Intel is committed to building a leading-edge fab in Europe, but to do so the company will need almost $10 billion in subsidies, CEO Pat Gelsinger said in an interview with Politico Europe, as confirmed by Reuters. The exec pointed to the need for $9.7 billion in subsidies during a visit to Europe, where he met with politicians and business executives and landed on Germany and Benelux as good candidates for Intel's new fab.
"Geopolitically, if you're in Europe, you want to be in continental Europe," Gelsinger told Politico. "We think of Germany as a good candidate -- not the only, but a good candidate -- for where we might build our fabrication capabilities." Other candidates include Belgium, Netherlands and Luxemburg.

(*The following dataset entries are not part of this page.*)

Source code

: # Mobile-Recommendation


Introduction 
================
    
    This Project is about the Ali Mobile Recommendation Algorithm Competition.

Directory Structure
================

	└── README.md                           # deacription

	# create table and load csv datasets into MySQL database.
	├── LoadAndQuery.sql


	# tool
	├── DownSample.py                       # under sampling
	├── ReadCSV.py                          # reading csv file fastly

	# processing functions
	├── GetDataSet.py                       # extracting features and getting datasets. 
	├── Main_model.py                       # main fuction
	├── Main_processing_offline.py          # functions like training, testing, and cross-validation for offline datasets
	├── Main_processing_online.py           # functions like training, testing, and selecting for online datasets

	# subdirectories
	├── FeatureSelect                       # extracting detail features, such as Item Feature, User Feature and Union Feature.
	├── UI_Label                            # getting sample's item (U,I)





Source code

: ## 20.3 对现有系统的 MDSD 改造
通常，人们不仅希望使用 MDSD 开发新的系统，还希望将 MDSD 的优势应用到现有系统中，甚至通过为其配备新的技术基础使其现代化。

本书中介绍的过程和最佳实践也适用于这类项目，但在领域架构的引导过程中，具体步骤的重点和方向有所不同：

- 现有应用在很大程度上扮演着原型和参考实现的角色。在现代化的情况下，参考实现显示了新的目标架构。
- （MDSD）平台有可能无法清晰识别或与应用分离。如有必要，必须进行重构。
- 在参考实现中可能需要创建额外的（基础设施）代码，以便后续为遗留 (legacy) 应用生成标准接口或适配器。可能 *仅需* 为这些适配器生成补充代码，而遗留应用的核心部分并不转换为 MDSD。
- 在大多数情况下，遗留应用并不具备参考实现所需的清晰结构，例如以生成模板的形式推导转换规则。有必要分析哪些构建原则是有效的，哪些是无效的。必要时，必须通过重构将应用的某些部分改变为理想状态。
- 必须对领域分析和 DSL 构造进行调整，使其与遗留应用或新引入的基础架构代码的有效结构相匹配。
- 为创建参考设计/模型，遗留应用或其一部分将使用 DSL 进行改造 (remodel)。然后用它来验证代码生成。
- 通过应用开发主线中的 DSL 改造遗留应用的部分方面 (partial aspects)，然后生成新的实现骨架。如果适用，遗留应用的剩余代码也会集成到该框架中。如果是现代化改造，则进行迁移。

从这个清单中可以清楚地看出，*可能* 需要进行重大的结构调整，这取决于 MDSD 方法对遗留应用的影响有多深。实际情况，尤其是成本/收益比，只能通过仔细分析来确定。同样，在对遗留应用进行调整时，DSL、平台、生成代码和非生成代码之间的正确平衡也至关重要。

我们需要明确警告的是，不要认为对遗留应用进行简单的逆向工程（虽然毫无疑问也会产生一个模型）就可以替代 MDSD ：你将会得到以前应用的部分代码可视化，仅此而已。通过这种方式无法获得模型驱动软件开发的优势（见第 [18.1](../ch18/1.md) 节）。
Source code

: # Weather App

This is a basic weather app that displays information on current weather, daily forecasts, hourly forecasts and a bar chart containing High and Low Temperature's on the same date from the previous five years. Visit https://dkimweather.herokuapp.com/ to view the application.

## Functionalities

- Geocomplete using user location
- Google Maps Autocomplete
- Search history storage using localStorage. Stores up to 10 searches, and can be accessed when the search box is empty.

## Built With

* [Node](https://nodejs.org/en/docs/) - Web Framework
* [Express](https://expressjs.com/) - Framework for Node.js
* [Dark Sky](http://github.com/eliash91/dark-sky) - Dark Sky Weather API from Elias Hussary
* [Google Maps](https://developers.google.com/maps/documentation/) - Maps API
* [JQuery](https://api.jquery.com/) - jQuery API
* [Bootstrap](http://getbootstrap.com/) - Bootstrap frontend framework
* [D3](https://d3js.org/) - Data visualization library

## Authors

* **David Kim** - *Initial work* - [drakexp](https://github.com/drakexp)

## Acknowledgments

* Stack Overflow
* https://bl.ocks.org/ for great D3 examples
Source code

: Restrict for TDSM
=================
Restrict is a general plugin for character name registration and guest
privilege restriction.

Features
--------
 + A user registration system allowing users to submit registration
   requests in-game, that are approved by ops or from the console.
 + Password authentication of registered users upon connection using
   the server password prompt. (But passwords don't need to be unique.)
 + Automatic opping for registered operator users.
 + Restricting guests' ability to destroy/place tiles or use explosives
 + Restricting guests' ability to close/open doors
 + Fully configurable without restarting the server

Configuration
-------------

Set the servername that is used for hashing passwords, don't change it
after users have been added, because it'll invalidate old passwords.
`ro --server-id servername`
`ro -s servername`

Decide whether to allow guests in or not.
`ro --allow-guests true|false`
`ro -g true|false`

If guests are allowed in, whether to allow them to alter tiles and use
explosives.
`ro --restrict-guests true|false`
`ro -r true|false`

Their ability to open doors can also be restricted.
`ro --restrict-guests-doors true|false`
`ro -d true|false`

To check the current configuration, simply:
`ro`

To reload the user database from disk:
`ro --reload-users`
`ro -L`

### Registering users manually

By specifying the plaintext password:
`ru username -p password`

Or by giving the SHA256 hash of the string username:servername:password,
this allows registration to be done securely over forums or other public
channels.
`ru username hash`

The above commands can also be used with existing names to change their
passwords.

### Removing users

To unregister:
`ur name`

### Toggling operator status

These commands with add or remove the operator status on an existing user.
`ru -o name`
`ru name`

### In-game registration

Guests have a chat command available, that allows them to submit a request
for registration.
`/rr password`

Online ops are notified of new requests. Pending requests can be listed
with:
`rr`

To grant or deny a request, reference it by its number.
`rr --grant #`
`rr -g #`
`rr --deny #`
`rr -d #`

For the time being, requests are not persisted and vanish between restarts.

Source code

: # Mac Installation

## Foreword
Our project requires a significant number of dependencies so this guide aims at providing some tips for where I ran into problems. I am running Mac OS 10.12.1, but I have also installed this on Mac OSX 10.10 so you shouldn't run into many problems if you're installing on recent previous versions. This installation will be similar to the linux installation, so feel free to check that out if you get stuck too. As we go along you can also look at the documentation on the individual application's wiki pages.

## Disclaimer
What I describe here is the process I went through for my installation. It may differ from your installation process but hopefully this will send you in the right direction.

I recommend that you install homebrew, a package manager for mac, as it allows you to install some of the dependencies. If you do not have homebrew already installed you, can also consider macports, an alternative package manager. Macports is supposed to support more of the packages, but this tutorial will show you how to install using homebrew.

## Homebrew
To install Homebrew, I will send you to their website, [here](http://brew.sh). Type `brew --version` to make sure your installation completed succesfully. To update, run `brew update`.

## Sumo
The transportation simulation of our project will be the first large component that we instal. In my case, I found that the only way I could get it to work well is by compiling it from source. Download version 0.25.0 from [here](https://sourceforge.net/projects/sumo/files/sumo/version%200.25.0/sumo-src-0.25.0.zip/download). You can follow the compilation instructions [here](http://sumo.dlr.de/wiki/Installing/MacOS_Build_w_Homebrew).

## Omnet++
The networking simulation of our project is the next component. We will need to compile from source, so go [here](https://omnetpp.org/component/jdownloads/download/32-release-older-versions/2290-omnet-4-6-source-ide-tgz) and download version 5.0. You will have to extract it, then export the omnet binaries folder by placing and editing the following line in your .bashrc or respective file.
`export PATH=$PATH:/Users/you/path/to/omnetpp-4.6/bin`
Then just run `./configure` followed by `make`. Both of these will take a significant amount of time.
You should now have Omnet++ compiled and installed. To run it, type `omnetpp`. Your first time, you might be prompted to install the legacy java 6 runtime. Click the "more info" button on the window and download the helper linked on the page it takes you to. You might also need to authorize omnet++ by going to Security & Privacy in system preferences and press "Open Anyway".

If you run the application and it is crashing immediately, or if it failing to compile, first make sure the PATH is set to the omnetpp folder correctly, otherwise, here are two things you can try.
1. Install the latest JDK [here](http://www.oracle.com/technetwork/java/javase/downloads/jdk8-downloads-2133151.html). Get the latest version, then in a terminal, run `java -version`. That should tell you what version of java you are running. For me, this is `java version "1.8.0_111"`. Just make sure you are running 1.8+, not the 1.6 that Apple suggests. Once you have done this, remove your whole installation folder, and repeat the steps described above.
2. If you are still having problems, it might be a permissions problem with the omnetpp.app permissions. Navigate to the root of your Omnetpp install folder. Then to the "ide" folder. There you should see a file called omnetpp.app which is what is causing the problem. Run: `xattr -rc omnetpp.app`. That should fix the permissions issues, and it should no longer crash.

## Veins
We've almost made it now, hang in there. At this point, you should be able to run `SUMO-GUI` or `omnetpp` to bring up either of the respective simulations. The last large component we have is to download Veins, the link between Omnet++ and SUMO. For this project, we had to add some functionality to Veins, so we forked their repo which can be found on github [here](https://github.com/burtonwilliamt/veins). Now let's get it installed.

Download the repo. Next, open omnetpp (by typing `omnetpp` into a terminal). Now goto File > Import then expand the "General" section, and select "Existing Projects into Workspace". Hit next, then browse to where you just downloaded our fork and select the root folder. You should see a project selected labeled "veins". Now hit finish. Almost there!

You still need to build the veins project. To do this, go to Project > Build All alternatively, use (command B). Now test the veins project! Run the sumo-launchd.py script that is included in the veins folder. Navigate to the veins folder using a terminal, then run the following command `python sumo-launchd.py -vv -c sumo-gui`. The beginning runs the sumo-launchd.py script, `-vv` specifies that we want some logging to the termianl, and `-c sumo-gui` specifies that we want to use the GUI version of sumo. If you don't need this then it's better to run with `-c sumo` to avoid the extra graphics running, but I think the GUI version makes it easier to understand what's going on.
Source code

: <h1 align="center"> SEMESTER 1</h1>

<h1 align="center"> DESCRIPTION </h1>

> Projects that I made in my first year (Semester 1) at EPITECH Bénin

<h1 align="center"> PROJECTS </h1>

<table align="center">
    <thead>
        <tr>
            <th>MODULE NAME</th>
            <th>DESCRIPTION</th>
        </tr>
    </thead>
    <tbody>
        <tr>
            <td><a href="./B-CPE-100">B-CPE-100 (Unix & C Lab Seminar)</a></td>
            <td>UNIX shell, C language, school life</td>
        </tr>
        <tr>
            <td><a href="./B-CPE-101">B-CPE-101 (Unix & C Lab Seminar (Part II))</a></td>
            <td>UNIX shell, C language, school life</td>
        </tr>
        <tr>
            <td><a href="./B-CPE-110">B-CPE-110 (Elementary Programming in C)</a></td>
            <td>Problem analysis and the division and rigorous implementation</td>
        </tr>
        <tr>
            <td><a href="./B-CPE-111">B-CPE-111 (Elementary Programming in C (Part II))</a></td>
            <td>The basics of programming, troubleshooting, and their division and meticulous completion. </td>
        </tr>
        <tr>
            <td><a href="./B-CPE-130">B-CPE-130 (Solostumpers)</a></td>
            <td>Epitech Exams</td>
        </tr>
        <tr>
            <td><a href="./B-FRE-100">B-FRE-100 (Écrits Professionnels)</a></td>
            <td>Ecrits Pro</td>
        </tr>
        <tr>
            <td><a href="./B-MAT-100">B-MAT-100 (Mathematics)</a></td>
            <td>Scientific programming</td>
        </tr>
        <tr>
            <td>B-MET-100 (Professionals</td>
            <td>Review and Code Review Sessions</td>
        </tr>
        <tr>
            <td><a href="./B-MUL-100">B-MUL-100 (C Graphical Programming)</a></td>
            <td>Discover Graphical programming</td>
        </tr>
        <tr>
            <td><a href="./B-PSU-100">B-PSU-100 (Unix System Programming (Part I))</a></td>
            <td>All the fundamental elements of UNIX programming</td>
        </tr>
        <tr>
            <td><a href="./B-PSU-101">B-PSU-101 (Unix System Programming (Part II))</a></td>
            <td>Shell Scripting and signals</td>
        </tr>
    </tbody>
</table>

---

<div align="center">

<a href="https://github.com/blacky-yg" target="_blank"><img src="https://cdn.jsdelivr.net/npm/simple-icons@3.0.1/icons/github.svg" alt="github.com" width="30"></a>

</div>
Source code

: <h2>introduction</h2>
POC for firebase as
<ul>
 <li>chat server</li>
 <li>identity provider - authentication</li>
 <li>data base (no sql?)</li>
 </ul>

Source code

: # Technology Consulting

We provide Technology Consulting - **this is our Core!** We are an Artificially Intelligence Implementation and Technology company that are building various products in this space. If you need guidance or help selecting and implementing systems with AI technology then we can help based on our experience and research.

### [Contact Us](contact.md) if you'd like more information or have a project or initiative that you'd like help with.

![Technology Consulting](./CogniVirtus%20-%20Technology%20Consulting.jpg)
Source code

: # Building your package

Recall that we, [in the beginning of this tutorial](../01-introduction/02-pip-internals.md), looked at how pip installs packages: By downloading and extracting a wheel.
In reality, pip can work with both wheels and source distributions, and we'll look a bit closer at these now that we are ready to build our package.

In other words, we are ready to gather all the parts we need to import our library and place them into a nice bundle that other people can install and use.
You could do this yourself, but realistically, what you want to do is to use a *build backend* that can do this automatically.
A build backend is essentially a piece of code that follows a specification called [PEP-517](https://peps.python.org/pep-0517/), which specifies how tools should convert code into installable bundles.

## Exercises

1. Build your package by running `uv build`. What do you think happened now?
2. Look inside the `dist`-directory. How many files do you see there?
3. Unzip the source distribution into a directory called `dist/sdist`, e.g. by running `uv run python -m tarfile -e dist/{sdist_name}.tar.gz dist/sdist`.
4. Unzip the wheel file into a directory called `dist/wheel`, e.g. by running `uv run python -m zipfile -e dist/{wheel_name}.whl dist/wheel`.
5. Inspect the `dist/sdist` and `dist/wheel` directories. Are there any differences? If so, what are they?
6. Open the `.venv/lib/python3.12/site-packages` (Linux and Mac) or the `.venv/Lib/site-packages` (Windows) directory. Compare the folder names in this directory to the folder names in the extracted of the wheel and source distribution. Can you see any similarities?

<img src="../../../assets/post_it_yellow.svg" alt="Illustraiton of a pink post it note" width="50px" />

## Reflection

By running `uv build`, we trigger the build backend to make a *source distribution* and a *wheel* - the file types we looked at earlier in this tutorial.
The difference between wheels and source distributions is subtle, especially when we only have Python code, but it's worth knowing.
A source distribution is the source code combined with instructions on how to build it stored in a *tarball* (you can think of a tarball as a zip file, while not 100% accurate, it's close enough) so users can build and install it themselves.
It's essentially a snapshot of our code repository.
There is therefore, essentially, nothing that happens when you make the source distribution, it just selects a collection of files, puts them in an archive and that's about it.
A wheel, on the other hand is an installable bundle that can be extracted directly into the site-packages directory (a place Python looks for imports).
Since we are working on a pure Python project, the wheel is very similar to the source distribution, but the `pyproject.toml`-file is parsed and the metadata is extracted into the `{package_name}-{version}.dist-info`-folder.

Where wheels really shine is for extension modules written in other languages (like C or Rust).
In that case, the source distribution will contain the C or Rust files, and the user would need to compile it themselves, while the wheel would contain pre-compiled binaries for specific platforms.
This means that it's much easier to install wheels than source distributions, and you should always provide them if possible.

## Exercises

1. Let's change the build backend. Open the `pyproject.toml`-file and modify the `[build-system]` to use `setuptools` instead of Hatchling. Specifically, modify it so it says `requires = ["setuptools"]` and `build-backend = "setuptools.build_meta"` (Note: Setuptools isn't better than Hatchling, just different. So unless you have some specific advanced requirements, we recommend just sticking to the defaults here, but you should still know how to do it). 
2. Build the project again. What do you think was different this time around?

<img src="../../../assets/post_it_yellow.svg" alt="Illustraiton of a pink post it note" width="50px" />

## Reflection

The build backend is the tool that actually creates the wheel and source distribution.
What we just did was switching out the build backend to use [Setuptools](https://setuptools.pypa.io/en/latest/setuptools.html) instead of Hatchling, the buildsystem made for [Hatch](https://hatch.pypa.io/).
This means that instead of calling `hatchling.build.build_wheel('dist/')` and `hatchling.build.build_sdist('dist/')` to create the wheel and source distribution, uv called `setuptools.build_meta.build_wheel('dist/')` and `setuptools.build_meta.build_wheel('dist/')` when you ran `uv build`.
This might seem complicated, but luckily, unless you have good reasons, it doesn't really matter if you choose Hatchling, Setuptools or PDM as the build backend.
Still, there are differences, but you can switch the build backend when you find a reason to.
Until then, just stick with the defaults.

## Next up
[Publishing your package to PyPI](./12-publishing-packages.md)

Building semiconductor production facilities in Europe and the U.S. is tricky financially. Intel has to compete against South Korean and Taiwanese rivals that enjoy lower taxes, labor costs and government incentives. In fact, incentives and subsidies have historically made Taiwan a semiconductor boon.
"What we are asking from both the U.S. and the European governments is to make it competitive for us to do it here compared to in Asia," Gelsinger said in an interview with Politico Europe, according to Reuters.
A plan to get some €8 billion ($9.7 billion) in subsidies, which may include incentives like tax breaks and direct investments, indicates that Intel is looking to build a fairly large and advanced fab in Europe. The project hasn't begun to take shape yet, so it's hard to accurately speculate on the fab's specific purposes. However, wouldn't be surprised to see a $25-$35 billion fab used to make both Intel's own and third-party products.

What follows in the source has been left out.